First discovered by the cybersecurity firm Avast, SMSFactory uses a number of tricks to siphon money from victims in the U.S., France, Spain, Turkey, Argentina, Brazil, Russia and other countries around the world. Once installed on a victim’s device, SMSFactory sends premium SMS messages and makes calls to premium-rate phone numbers as part of a conversion scheme where these small charges can quickly add up. If not detected and removed, the malware can rack up charges of up to $7 per week or $336 per year according to a blog post (opens in new tab) from Avast. Another version of the malware found by the firm is capable of extracting a victim’s contact list to help it spread to more devices.
Distributed via malvertising and malicious app stores
SMSFactory is spread through a number of means including malvertising, push notifications and alerts shown on sites offering game hacks, adult content or free streaming services. The malware itself is disguised as an app that provides this type of content but once installed, it hides on a victim’s device and can be quite difficult to detect. A series of websites have been set up by cybercriminals with the goal of spreading and remotely controlling SMSFactory. In the past year alone, Avast has reportedly protected over 165,000 of its users from falling victim to this malware, with the highest number of users protected in Russia, Brazil, Argentina, Turkey and Ukraine. According to a tweet (opens in new tab) from the antivirus maker ESET, SMSFactory is also currently being distributed by two malicious Android app stores: APKMods and PaidAPKFree. Both of these stores lack vetting and as such, the Android package files (APKs) they host, can be used to distribute malware and other viruses.
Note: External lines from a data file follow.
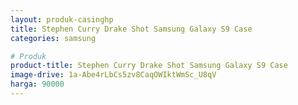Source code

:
 ```yaml
---
layout: produk-casinghp
title: Stephen Curry Drake Shot Samsung Galaxy S9 Case
categories: samsung

# Produk
product-title: Stephen Curry Drake Shot Samsung Galaxy S9 Case
image-drive: 1a-Abe4rLbCs5zv8CaqOWIktWmSc_U8qV
harga: 90000
---
```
How SMSFactory hides on your smartphone and remains undetected
If a user downloads SMSFactory from either a website or app store, they are shown how to ignore warnings from Google Play Protect so that the malware can be successfully installed on their Android smartphone. Once installed, a welcome screen appears that requires a user to click “ACCEPT” before they are presented with a basic menu of videos, adult content and games that either don’t work or aren’t available most of the time. In order to remain undetected after installation, the apps used to distribute SMSFactory have a black icon and can hide by removing their app icon from a victim’s home screen. As these apps also don’t have an application name, they can be difficult to find and remove. From here, the malware sends a unique ID allocated to an infected device along with its location, phone number, mobile carrier information and phone model to a pre-set domain. If the cybercriminals behind this campaign find the device is usable, this domain sends instructions back to the smartphone which could either be a list of phone numbers to send premium text messages to or a specific number the app will try to call. Either way, a victim will see excessive charges on their next phone bill. While the exact amount depends on the commands sent by SMSFactory’s operators, in Avast’s testing, the firm has seen a daily $1 charge through ten SMS messages sent that can reach up to $28 by the end of the month.
Avoiding SMSFactory and other mobile malware
Installing a mobile antivirus on your smartphone can help protect you from malware, especially if you often install apps from unknown sources. This is sometimes unavoidable as certain companies prefer to host their apps directly on their sites as opposed to distributing them through an app store. Avast also recommends that users remain cautious when downloading new apps and this is especially true for apps advertised in short and catchy videos or through push notifications in your browser. When it comes to SMSFactory though, disabling or limiting premium SMS with your mobile carrier can help you avoid racking up an expensive phone bill if you happen to become infected. Disabling premium SMS features or at the very least, setting a limit will significantly negate the potential impact of this and other TrojanSMS campaigns. This is also worth doing on your children’s devices as kids often fall for these kinds of tricks especially when trying to install mods or other hacks for their mobile games.